Fas'tan Cezayir'e ihtilafların çözümü için "doğrudan ve açık" diyalog çağrısı

Fas'tan Cezayir'e ihtilafların çözümü için "doğrudan ve açık" diyalog çağrısı
TT

Fas'tan Cezayir'e ihtilafların çözümü için "doğrudan ve açık" diyalog çağrısı

Fas'tan Cezayir'e ihtilafların çözümü için "doğrudan ve açık" diyalog çağrısı

Fas Kralı 6. Muhammed, Cezayir’e, iki ülke arasındaki ilişkilerin gelişmesini engelleyen anlaşmazlıkların üstesinden gelmek için "doğrudan ve açık" diyalog çağrısında bulundu.

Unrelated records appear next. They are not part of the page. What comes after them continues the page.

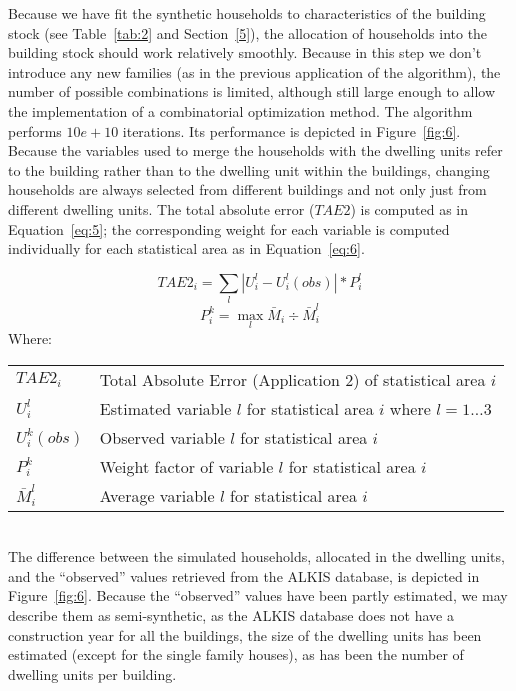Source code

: \documentclass[11pt]{IJM-article}
\begin{document}
Because we have fit the synthetic households to characteristics of the building
stock (see Table~\ref{tab:2} and Section~\ref{5}), the allocation of households
into the building stock should work relatively smoothly. Because in this step
we don't introduce any new families (as in the previous application of the
algorithm), the number of possible combinations is limited, although still
large enough to allow the implementation of a combinatorial optimization
method. The algorithm performs $10e+10$ iterations. Its performance is depicted
in Figure~\ref{fig:6}. Because the variables used to merge the households with
the dwelling units refer to the building rather than to the dwelling unit
within the buildings, changing households are always selected from different
buildings and not only just from different dwelling units. The total absolute
error ($TAE2$) is computed as in Equation~\ref{eq:5}; the corresponding weight
for each variable is computed individually for each statistical area as in
Equation~\ref{eq:6}.

\parbox{\textwidth}{ 
    \begin{equation} 
    \label{eq:5} 
        TAE2_i = \sum_{l} |U_i^{l} - U_i^{l}(obs)| * P^l_i 
    \end{equation} 
    \begin{equation}
    \label{eq:6} 
        P^k_i = \max_l{\bar{M}_i} \div \bar{M}^l_i 
    \end{equation}
    \noindent Where:\\ 
    \begin{tabular}{lp{15cm}} 
        $TAE2_i$ & Total Absolute Error (Application 2) of statistical
            area $i$ \\ 
        $U_i^{l}$ & Estimated variable $l$ for statistical area $i$ where 
            $l = 1 \dots 3$ \\ 
        $U_i^{k}(obs)$ & Observed variable $l$ for statistical area $i$ \\ 
        $P_i^k$ & Weight factor of variable $l$ for statistical area $i$\\ 
        $\bar{M}^l_i$ & Average variable $l$ for statistical area $i$ 
    \end{tabular} 
}\\ 

The difference between the simulated households, allocated in the dwelling
units, and the ``observed'' values retrieved from the ALKIS database, is
depicted in Figure~\ref{fig:6}. Because the ``observed'' values have been
partly estimated, we may describe them as semi-synthetic, as the ALKIS database
does not have a construction year for all the buildings, the size of the
dwelling units has been estimated (except for the single family houses), as has
been the number of dwelling units per building.
\end{document}
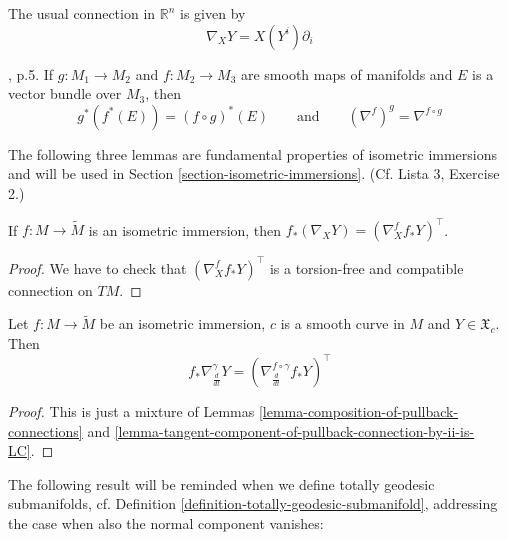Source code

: \begin{example}
\label{example-euclidean-connection}
The usual connection in $\mathbb{R}^n$ is given by 
$$
\nabla_XY=X(Y^i)\partial_i
$$
\end{example}

\begin{proposition}
\label{proposition-existence-of-pullback-connection}
\end{proposition}

\begin{lemma}
\label{lemma-composition-of-pullback-connections}
\cite{aulas}, p.5. If $g:M_1\to M_2$ and $f:M_2\to M_3$ are smooth maps of 
manifolds and $E$ is a vector bundle over $M_3$, then
$$
g^* (f^* (E))=(f\circ g)^* (E)\qquad \text{and}\qquad
(\nabla^f)^g=\nabla^{f\circ g}
$$
\end{lemma}

The following three lemmas are fundamental properties of isometric
immersions and will be used in Section \ref{section-isometric-immersions}. (Cf.
Lista 3, Exercise 2.)

\begin{lemma}
\label{lemma-tangent-component-of-pullback-connection-by-ii-is-LC}
If $f:M \to \tilde{M}$ is an isometric immersion, then 
$f_*(\nabla_XY)=(\nabla^f_Xf_*Y)^\top$.
\end{lemma}

\begin{proof}
We have to check that $(\nabla^f_Xf_*Y)^\top$ is a torsion-free and compatible
connection on $TM$.
\end{proof}

\begin{lemma}
\label{lemma-isometric-immersion-along-curve}
Let $f:M \to \tilde{M}$ be an isometric immersion, $c$ is a smooth curve in $M$
and $Y\in\mathfrak{X}_c$. Then
$$
f_*\nabla_{\frac{d}{dt}}^\gamma Y
=\left(\nabla^{f\circ\gamma}_{\frac{d}{dt}}f_*Y\right)^\top
$$
\end{lemma}

\begin{proof}
This is just a mixture of Lemmas \ref{lemma-composition-of-pullback-connections}
 and \ref{lemma-tangent-component-of-pullback-connection-by-ii-is-LC}.
\end{proof}

The following result will be reminded when we define totally geodesic
submanifolds, cf. Definition \ref{definition-totally-geodesic-submanifold},
addressing the case when also the normal component vanishes:

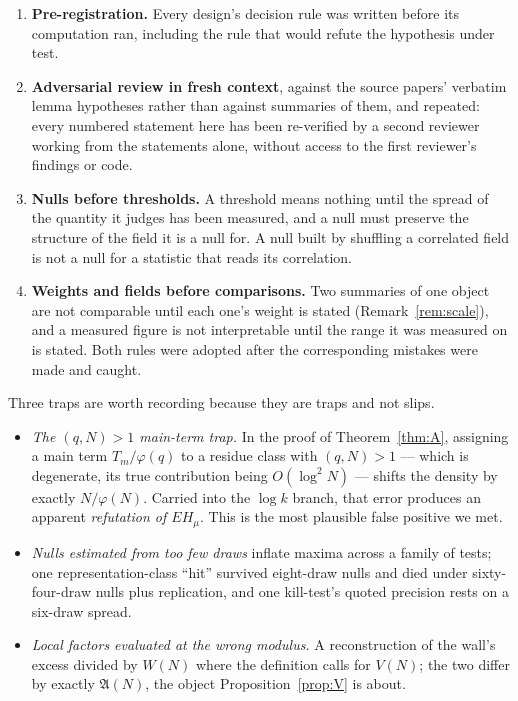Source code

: \documentclass[11pt,a4paper]{article}
\theoremstyle{plain}
\theoremstyle{definition}
\newcommand{\AAA}{\mathfrak{A}}
\begin{document}
\begin{enumerate}
\item \textbf{Pre-registration.} Every design's decision rule was
  written before its computation ran, including the rule that would
  refute the hypothesis under test.
\item \textbf{Adversarial review in fresh context}, against the source
  papers' verbatim lemma hypotheses rather than against summaries of
  them, and repeated: every numbered statement here has been
  re-verified by a second reviewer working from the statements alone,
  without access to the first reviewer's findings or code.
\item \textbf{Nulls before thresholds.} A threshold means nothing until
  the spread of the quantity it judges has been measured, and a null
  must preserve the structure of the field it is a null for. A null
  built by shuffling a correlated field is not a null for a statistic
  that reads its correlation.
\item \textbf{Weights and fields before comparisons.} Two summaries of
  one object are not comparable until each one's weight is stated
  (Remark~\ref{rem:scale}), and a measured figure is not interpretable
  until the range it was measured on is stated. Both rules were adopted after the
  corresponding mistakes were made and caught.
\end{enumerate}

\noindent
Three traps are worth recording because they are traps and not slips.

\begin{itemize}
\item \emph{The $(q,N)>1$ main-term trap.} In the proof of
  Theorem~\ref{thm:A}, assigning a main term $T_m/\varphi(q)$ to a
  residue class with $(q,N)>1$ --- which is degenerate, its true
  contribution being $O(\log^2 N)$ --- shifts the density by exactly
  $N/\varphi(N)$. Carried into the $\log k$ branch, that error
  produces an apparent \emph{refutation of $EH_\mu$}. This is the most
  plausible false positive we met.
\item \emph{Nulls estimated from too few draws} inflate maxima across a
  family of tests; one representation-class ``hit'' survived
  eight-draw nulls and died under sixty-four-draw nulls plus
  replication, and one kill-test's quoted precision rests on a
  six-draw spread.
\item \emph{Local factors evaluated at the wrong modulus.} A
  reconstruction of the wall's excess divided by $W(N)$ where the
  definition calls for $V(N)$; the two differ by exactly $\AAA(N)$, the
  object Proposition~\ref{prop:V} is about.
\end{itemize}
\end{document}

Kral 6. Muhammed Yeşil Yürüyüş’ün 43. yıldönümü dolayısıyla önceki gece yapmış olduğu konuşmada, diyalog ve istişare için ortak bir siyasi mekanizma oluşturulmasını teklif etmişti.

Muhammed, Batı Sahra'nın "Yeşil Yürüyüş"le İspanya işgalinden kurtuluşunun 43'üncü yıl dönümü dolayısıyla yaptığı konuşmada, "Kardeş Cezayir'le, iki ülke arasındaki ilişkilerin gelişmesini engelleyen anlaşmazlıkların aşılması için açık ve doğrudan bir diyaloğa hazırız." dedi.

İktidara geldiğinden bu yana iki ülke arasındaki sınırın açılması ve Fas ile Cezayir arasındaki ilişkilerinin normalleşmesi için “dürüstlük ve iyi niyet” çağrısında bulunduğunu dile getiren Kral 6. Muhammed, iki komşu ülke arasındaki ilişkilerde söz konusu olan çıkmazların üstesinden gelmek için Cezayir tarafından sunulabilecek önerilere ve inisiyatiflere açık olduklarını vurguladı. Ayrıca oluşturulacak mekanizmanın, şartlar veya istisnalar olmaksızın gündeme getirilen tüm konuların dürüstlük ve iyi niyetle araştırılmasına odaklanacağını belirtti.

Kral 6. Muhammed, söz konusu mekanizmanın, özellikle Fas’taki zengin yatırım fırsatları ve gelişme potansiyeli başta olmak üzere çeşitli meseleleri kapsayan işbirliği için pratik bir çerçeve oluşturabileceğini dile getirerek, böyle bir mekanizmanın “özellikle terörle mücadele ve göç sorunu ile ilgili olarak, bölgesel ve uluslararası zorlukların üstesinden gelmek için ikili koordinasyon ve dayanışmanın geliştirilmesine” katkıda bulunacağını söyledi.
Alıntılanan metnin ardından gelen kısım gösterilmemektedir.